Competitive Positioning

Category: PII Scrubbing and Pseudonymization Crowding: 0 repos in vault (first-in-category) Alternatives: first in this category vs. top alternative: no prior vault entry exists for comparison; closest contextual neighbor is NorthwoodsSentinel--loam (personal AI memory substrate) which handles data storage but has no sanitization layer Landscape impact: filling a gap — no PII scrubbing tool exists in the vault, and the broader PAI ecosystem lacks a preprocessing step for removing sensitive data before LLM submission

Evidence Base

Density: 6/10 — Available: README (detailed, multi-section), description, language, license, stars, forks.
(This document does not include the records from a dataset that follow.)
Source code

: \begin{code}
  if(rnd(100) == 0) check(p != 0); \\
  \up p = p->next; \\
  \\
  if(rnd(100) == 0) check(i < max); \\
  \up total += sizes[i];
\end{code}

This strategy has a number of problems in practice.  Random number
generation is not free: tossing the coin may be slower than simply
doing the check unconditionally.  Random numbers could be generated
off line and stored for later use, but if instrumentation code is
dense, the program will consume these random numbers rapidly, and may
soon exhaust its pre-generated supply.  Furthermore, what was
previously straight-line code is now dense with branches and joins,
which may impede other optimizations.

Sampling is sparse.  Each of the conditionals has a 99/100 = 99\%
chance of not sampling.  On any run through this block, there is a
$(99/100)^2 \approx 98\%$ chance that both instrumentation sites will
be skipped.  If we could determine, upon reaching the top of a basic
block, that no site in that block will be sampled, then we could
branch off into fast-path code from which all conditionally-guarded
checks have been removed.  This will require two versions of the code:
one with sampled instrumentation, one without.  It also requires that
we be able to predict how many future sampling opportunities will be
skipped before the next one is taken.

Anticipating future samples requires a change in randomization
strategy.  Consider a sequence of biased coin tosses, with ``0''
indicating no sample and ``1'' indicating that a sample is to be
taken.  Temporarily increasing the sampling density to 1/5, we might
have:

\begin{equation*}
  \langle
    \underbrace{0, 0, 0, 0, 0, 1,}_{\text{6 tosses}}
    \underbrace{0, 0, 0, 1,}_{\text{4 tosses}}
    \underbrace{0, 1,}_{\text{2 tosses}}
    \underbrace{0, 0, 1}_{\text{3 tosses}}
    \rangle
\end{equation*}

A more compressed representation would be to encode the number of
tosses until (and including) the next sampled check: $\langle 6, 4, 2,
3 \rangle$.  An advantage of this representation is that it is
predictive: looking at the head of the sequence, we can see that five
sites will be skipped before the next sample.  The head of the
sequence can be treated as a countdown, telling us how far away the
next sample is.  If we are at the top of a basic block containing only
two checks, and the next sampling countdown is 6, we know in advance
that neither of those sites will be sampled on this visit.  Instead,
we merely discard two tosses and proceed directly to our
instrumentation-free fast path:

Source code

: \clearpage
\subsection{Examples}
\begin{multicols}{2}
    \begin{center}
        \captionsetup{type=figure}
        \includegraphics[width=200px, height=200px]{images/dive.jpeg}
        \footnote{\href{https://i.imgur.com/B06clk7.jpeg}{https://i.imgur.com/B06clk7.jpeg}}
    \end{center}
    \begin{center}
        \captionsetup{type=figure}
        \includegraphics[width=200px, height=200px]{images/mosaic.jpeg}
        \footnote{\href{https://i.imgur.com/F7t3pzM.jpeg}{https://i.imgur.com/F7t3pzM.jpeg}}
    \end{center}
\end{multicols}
Missing: topics (none set), dependency manifest (not available), release metadata (no releases), CI/test configuration signals.

Notes

The repo is a Python port of a TypeScript/Bun original (jcfischer/pii-pseudonymizer), which means the core design is borrowed rather than invented here. The genuine addition is the transcript-aware chunking for speaker-turn formats — a pragmatic fix for a real NER limitation. The NER_SKIP_TERMS extensibility point is a clean pattern for domain-specific false-positive suppression. Session files containing the full translation table are a sensible round-trip mechanism, though the security warning to delete them is appropriately surfaced. The author (NorthwoodsSentinel) has two other vault entries (loam, brook), suggesting a coherent personal toolkit in progress rather than a throwaway script.